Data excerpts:
☆ ☆ ☆ ☆ ☆ ☆ ☆

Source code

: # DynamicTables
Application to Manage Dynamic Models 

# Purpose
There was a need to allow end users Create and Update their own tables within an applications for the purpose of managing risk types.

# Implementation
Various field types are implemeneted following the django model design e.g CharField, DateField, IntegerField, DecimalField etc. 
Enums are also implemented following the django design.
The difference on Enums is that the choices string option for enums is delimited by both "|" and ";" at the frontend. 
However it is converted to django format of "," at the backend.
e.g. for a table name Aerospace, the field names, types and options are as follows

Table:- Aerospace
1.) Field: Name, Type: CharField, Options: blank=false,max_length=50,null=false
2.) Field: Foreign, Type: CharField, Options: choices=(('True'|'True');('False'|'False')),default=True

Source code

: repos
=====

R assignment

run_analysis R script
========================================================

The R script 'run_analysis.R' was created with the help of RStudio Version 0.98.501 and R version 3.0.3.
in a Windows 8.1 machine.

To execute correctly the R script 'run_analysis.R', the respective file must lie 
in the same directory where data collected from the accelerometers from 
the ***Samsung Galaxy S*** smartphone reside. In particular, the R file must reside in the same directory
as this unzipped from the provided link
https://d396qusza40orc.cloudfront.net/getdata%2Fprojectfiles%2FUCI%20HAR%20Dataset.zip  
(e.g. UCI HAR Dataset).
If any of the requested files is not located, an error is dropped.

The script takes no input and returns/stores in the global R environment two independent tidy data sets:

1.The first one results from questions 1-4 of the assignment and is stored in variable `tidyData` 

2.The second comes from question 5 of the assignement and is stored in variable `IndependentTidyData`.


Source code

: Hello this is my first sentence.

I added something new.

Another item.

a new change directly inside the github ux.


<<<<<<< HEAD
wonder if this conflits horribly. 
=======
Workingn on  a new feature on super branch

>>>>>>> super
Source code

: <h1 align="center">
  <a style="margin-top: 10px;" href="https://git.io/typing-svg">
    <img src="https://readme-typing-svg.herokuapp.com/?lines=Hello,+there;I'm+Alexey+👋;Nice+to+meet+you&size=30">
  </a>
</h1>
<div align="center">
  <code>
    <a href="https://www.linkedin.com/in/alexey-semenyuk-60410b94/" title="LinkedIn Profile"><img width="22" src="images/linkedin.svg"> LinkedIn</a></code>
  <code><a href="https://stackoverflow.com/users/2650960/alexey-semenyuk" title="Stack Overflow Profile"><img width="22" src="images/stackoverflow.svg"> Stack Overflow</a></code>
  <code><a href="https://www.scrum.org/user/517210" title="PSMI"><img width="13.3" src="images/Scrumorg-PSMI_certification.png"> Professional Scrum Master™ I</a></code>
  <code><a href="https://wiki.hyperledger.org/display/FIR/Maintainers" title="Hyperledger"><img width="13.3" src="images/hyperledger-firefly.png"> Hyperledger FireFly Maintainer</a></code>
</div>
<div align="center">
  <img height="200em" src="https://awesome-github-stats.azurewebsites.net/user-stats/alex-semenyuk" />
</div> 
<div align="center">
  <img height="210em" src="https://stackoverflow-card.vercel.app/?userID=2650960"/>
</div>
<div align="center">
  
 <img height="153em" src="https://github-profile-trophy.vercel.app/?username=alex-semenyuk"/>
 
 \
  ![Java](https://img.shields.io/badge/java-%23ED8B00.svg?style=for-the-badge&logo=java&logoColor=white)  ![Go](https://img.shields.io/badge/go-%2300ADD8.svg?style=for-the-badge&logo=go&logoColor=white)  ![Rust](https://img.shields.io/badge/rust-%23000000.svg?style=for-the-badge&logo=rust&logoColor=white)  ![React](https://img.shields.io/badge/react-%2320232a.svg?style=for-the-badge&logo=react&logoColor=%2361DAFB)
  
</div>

☆ ☆ ☆ ☆ ☆ ☆ ☆

▸ **Aim of the task**
Please output the exact lines of the records above, beginning with the first and stopping after the line that holds "# Implementation", and nothing else.

▸ **Answer area**
Source code

: # DynamicTables
Application to Manage Dynamic Models 

# Purpose
There was a need to allow end users Create and Update their own tables within an applications for the purpose of managing risk types.

# Implementation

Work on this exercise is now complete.